=== WHAT IS REQUIRED ===
Search the records that follow and extract every line containing the string "rectangular".

=== DATA FOR REVIEW ===
• • • • • • •

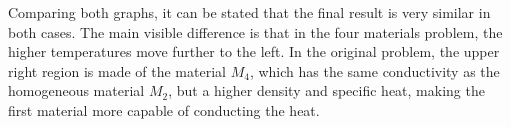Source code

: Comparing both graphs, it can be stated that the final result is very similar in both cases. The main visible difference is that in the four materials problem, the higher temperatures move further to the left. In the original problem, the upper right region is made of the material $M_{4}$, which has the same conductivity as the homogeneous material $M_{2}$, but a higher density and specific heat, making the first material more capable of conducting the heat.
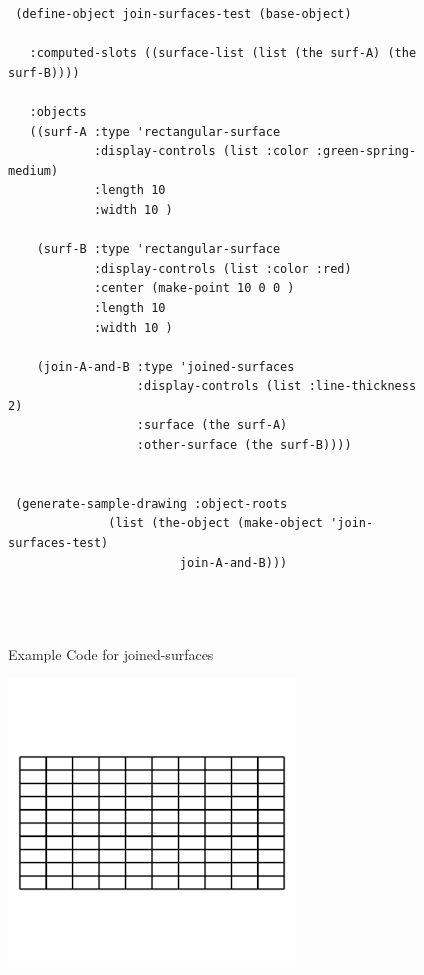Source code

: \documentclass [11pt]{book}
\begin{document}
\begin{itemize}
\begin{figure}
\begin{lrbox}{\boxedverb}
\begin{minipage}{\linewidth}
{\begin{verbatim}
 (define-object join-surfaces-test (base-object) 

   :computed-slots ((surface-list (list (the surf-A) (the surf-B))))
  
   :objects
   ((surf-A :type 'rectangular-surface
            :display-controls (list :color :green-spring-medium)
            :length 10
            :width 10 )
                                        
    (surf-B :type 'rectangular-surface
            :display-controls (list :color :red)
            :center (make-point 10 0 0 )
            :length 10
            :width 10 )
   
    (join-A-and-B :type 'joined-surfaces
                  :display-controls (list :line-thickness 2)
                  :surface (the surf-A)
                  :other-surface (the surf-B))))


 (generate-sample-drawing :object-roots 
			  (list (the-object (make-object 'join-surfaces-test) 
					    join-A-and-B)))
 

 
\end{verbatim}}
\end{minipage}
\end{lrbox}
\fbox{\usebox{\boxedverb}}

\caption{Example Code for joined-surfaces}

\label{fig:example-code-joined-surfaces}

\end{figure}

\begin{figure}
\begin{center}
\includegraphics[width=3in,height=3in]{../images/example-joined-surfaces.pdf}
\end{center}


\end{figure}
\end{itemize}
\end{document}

• • • • • • •

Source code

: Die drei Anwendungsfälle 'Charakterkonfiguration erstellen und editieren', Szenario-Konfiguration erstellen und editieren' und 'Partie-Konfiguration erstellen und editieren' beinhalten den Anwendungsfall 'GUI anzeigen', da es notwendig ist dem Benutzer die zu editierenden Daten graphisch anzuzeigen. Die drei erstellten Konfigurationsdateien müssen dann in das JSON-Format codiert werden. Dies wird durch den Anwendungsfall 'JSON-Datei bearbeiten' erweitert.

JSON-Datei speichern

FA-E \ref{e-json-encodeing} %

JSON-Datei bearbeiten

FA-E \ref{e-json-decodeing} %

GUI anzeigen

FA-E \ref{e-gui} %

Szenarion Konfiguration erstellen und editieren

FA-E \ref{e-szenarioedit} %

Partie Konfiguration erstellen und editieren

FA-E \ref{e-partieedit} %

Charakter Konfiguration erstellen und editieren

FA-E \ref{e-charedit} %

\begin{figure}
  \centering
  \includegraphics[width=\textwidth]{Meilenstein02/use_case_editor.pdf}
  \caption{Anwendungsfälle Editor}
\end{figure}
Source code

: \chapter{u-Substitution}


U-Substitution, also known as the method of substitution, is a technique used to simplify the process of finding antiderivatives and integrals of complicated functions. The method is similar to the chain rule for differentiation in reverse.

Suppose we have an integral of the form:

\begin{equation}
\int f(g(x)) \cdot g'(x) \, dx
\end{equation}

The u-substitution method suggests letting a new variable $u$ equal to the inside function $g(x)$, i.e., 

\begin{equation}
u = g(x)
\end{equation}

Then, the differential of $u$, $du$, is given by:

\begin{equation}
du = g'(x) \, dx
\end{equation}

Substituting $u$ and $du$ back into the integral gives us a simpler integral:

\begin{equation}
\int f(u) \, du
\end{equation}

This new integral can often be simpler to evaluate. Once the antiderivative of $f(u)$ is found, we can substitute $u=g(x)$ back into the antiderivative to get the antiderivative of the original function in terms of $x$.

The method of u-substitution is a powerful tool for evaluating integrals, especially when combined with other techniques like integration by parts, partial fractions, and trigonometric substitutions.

• • • • • • •

=== ANSWER SPACE ===
   ((surf-A :type 'rectangular-surface
    (surf-B :type 'rectangular-surface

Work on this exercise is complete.